INFORMATION SHOWN below:
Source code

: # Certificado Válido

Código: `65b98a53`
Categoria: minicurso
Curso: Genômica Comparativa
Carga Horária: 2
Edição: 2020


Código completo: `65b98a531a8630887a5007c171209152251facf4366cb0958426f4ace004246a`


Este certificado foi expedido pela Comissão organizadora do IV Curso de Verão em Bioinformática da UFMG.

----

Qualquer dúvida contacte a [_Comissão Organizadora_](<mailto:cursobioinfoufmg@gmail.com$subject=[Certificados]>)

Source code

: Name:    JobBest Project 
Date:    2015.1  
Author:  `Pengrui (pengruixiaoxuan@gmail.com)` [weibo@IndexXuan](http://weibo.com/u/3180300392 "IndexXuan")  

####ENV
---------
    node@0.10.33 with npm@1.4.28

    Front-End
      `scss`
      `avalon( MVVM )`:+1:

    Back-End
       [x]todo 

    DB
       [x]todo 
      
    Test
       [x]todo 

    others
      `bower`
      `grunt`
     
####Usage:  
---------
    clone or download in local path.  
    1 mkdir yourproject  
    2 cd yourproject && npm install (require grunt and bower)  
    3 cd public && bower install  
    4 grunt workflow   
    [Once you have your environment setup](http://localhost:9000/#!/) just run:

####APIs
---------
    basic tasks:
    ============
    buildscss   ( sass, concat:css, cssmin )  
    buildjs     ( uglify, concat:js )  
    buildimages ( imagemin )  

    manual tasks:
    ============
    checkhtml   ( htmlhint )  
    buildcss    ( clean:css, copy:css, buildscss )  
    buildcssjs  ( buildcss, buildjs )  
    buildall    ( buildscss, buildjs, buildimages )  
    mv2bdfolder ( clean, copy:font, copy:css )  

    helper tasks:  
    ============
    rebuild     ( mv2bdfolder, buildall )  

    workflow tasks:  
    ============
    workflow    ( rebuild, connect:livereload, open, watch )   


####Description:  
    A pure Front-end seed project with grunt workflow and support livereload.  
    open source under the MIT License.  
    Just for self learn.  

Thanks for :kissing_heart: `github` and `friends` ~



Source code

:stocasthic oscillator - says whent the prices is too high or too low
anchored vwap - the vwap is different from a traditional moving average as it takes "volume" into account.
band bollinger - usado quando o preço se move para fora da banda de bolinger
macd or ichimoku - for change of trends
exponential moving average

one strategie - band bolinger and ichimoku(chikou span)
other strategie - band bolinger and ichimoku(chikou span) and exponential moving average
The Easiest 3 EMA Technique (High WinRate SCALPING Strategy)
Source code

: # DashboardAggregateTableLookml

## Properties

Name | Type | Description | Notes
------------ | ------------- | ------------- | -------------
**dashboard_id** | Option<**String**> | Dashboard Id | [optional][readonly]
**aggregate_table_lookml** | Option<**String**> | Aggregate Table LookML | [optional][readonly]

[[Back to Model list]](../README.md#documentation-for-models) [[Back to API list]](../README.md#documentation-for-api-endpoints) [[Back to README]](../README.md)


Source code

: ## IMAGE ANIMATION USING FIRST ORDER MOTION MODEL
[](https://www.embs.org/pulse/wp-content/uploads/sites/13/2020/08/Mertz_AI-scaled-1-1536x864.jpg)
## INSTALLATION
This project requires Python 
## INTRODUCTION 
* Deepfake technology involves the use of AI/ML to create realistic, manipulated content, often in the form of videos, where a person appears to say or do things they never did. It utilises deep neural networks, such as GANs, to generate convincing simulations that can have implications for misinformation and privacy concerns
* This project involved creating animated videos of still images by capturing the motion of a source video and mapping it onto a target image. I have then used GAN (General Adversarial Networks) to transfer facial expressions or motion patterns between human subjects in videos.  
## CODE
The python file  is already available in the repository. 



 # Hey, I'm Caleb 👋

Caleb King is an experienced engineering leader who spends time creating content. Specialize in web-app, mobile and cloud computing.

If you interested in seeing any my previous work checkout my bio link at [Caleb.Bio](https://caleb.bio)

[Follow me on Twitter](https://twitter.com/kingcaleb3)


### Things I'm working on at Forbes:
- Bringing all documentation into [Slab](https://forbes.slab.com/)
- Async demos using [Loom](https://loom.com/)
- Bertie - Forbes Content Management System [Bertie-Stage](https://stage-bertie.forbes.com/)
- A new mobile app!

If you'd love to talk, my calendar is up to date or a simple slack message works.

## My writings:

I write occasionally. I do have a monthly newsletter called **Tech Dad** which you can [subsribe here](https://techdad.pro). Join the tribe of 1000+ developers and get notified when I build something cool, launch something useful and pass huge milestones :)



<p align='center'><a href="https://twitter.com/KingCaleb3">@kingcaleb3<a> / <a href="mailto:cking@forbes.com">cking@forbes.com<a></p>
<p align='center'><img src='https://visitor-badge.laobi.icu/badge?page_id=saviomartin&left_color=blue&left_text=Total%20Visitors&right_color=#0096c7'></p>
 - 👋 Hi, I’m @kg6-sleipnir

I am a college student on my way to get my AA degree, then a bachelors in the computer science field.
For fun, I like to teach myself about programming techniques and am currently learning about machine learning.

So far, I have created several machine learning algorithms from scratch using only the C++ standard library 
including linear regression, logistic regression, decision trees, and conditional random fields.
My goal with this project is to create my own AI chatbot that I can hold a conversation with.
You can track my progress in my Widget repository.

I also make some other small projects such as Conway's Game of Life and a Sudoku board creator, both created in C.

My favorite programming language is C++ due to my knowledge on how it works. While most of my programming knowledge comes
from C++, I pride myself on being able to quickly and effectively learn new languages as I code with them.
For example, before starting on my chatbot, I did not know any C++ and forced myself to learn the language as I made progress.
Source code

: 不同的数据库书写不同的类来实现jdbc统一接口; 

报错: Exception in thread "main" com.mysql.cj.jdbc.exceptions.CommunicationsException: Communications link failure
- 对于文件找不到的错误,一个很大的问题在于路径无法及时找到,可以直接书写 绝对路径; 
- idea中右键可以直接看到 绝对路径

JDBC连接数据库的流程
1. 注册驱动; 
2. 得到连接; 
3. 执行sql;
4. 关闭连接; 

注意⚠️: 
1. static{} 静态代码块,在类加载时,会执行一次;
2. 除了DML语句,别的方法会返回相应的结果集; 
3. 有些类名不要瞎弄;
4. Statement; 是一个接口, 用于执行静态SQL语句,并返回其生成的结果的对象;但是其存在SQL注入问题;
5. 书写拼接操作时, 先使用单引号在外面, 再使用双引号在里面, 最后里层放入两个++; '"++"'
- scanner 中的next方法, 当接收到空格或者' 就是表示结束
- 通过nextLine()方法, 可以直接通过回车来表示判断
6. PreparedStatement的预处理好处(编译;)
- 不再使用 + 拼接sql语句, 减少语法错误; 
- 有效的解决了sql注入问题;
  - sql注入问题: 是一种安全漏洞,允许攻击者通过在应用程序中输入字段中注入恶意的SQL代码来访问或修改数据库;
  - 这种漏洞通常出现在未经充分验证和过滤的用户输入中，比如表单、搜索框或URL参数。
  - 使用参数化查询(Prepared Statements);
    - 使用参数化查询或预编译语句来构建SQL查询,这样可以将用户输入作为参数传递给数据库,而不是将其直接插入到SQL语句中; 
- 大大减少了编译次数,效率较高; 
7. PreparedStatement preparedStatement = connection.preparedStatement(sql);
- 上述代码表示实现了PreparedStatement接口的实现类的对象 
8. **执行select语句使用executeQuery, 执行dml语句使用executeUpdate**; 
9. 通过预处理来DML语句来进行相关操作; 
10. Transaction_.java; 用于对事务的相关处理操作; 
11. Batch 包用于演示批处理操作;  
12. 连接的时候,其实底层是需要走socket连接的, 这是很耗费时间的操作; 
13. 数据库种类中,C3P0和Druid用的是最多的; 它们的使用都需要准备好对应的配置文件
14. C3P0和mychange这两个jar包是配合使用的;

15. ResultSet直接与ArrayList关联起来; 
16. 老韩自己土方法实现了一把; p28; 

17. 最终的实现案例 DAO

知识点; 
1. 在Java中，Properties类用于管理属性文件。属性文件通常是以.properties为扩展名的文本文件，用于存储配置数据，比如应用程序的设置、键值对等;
End of INFORMATION SHOWN.
» WHAT TO DO
Using the data above, tally the lines that contain the string "Option" and state only the result.

» ANSWER FOR THIS EXERCISE
2